Pictures paired with source code:
★ ★ ★ ★ ★ ★ ★
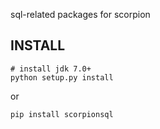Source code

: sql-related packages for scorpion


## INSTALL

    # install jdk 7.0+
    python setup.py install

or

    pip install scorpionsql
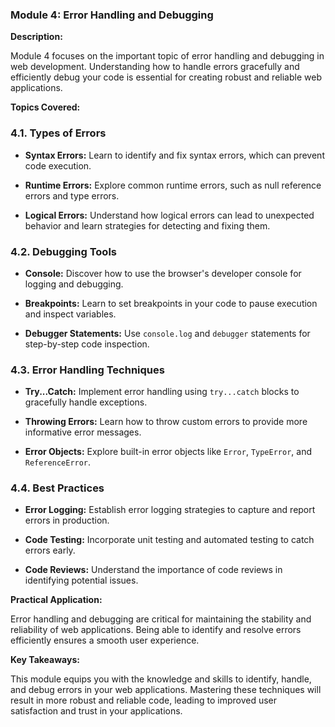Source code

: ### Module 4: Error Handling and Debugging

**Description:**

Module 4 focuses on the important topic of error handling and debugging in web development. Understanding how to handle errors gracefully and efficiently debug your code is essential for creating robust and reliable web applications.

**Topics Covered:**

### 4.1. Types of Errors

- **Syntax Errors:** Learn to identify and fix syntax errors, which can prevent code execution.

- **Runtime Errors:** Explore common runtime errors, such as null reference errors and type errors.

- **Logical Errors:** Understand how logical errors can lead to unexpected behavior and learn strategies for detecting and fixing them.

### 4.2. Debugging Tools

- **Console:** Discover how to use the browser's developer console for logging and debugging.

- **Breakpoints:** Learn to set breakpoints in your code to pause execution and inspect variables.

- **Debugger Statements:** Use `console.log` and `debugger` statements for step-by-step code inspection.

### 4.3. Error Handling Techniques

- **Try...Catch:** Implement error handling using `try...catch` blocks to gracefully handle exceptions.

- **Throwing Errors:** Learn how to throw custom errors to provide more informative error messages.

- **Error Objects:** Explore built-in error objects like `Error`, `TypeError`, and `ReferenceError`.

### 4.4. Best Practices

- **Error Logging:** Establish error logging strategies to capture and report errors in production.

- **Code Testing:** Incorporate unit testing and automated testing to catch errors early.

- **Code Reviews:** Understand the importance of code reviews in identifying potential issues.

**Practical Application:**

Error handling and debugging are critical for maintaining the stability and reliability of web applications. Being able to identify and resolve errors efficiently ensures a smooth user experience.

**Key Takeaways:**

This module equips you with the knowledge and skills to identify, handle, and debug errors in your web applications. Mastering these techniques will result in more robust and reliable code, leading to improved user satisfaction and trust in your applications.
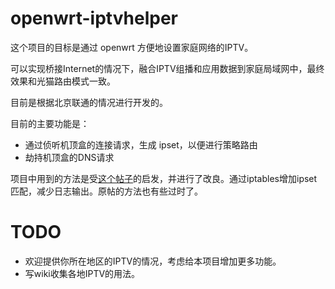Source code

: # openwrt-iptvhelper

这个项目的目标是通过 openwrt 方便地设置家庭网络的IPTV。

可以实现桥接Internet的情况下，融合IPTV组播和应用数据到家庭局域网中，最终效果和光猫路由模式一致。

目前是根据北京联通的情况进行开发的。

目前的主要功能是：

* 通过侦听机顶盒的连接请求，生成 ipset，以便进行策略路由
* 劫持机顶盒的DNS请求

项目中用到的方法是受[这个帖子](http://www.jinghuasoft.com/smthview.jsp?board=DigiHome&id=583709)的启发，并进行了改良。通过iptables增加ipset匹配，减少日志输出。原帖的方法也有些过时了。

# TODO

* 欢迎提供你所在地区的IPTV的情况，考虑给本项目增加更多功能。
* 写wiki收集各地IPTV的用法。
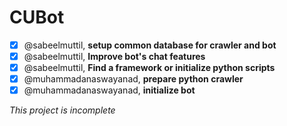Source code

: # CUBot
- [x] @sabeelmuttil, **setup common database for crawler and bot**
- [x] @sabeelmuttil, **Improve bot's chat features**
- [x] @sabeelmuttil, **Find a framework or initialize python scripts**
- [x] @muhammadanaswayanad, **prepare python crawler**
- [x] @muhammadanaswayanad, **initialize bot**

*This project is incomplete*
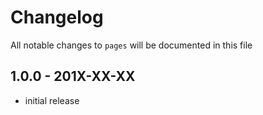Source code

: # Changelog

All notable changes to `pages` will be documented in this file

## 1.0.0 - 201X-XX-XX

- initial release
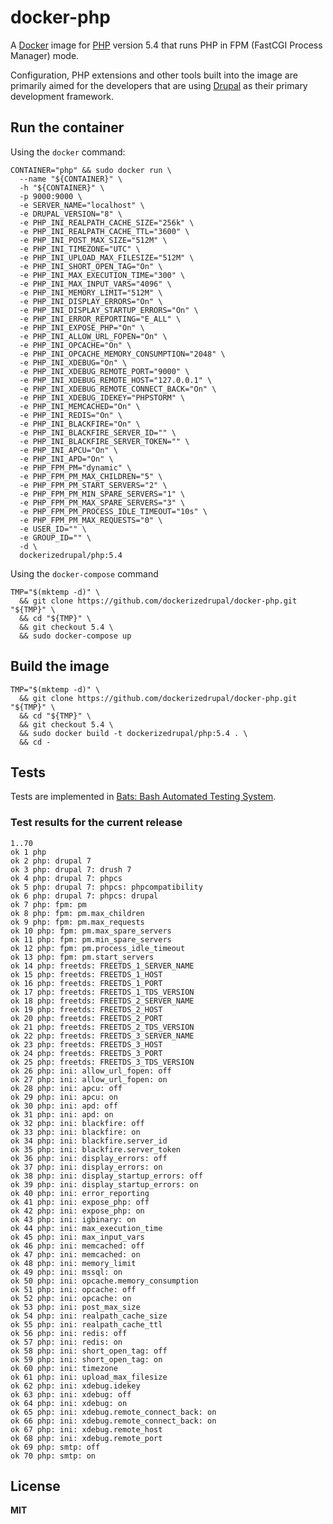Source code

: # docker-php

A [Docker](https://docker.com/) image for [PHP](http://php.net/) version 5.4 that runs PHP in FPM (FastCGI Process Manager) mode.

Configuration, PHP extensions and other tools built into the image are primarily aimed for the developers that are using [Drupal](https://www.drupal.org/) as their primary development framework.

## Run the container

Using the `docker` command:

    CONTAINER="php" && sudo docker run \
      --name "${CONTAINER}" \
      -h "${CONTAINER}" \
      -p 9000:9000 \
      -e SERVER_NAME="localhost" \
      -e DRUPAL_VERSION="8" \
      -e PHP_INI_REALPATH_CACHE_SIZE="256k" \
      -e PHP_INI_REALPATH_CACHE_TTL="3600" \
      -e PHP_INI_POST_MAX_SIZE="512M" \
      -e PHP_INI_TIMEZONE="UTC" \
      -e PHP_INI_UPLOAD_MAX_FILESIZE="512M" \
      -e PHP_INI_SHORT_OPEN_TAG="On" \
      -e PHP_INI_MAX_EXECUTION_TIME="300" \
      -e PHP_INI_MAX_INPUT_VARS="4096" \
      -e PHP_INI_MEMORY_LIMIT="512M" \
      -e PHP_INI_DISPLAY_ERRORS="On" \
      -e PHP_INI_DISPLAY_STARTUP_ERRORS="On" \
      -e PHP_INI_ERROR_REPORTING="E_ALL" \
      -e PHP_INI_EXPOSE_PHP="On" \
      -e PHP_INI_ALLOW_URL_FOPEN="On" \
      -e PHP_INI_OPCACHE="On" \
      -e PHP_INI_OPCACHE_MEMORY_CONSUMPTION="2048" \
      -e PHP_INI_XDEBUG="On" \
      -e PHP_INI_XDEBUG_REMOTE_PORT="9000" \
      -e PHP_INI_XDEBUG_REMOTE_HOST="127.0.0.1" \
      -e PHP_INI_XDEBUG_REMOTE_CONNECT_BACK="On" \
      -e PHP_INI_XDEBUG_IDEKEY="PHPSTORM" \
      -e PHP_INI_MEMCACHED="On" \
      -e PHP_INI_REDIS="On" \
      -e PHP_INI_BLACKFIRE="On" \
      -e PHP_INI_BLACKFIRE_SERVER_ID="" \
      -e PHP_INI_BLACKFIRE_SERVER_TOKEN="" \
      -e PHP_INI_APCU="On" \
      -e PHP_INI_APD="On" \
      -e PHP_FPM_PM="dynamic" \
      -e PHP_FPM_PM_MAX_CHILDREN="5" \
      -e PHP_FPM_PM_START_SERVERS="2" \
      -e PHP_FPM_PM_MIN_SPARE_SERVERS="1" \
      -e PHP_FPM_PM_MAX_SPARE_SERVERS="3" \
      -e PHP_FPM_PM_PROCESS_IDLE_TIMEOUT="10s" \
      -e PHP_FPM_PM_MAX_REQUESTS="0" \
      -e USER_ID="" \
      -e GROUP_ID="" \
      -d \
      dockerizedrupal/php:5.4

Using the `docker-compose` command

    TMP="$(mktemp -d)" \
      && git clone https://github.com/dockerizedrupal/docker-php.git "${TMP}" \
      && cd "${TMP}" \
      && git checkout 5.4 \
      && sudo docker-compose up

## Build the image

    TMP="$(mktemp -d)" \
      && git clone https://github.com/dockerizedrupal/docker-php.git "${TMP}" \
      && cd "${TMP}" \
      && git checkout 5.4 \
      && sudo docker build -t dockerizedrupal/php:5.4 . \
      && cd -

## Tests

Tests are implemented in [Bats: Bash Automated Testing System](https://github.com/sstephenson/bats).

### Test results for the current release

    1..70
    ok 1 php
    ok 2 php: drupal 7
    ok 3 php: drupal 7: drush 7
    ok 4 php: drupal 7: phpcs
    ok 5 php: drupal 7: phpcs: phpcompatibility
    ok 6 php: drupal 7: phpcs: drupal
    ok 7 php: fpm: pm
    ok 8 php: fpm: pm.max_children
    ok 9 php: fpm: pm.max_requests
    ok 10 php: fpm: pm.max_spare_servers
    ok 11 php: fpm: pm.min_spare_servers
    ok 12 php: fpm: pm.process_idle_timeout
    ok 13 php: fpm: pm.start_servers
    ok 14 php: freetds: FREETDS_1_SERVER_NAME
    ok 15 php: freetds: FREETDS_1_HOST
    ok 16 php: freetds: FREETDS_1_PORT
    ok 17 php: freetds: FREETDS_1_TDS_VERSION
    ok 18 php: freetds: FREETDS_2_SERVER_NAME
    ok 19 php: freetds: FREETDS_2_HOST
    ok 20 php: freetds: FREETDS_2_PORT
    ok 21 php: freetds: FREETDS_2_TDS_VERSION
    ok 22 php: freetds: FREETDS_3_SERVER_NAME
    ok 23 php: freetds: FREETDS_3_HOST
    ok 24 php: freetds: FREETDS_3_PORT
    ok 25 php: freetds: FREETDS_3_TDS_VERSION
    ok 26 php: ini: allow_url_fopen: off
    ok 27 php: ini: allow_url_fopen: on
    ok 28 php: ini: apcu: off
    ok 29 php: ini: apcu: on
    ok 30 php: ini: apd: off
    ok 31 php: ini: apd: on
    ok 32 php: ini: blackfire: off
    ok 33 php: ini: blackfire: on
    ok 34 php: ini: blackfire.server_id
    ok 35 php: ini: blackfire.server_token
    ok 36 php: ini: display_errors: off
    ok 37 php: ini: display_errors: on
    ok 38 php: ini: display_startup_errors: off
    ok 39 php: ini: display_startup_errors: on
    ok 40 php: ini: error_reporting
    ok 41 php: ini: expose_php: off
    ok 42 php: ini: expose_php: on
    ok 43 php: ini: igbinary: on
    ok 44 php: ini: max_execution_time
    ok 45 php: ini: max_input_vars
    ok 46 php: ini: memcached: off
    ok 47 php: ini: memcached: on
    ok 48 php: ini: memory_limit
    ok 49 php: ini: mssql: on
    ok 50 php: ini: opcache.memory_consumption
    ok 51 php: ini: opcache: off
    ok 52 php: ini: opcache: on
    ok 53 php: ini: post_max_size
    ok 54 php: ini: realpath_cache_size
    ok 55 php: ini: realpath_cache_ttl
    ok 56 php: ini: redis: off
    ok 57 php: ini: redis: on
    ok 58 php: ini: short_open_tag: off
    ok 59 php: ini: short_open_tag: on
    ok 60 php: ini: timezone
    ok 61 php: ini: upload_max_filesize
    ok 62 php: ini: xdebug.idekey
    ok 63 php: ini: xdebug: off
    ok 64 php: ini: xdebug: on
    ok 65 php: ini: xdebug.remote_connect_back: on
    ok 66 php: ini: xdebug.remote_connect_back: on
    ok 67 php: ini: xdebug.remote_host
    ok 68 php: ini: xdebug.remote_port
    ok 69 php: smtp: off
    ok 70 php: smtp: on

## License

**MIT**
★ ★ ★ ★ ★ ★ ★
### WHAT TO WORK ON:
Pull every line with the string "phpcs" from the data above.

### TASK SOLUTION:
    ok 4 php: drupal 7: phpcs
    ok 5 php: drupal 7: phpcs: phpcompatibility
    ok 6 php: drupal 7: phpcs: drupal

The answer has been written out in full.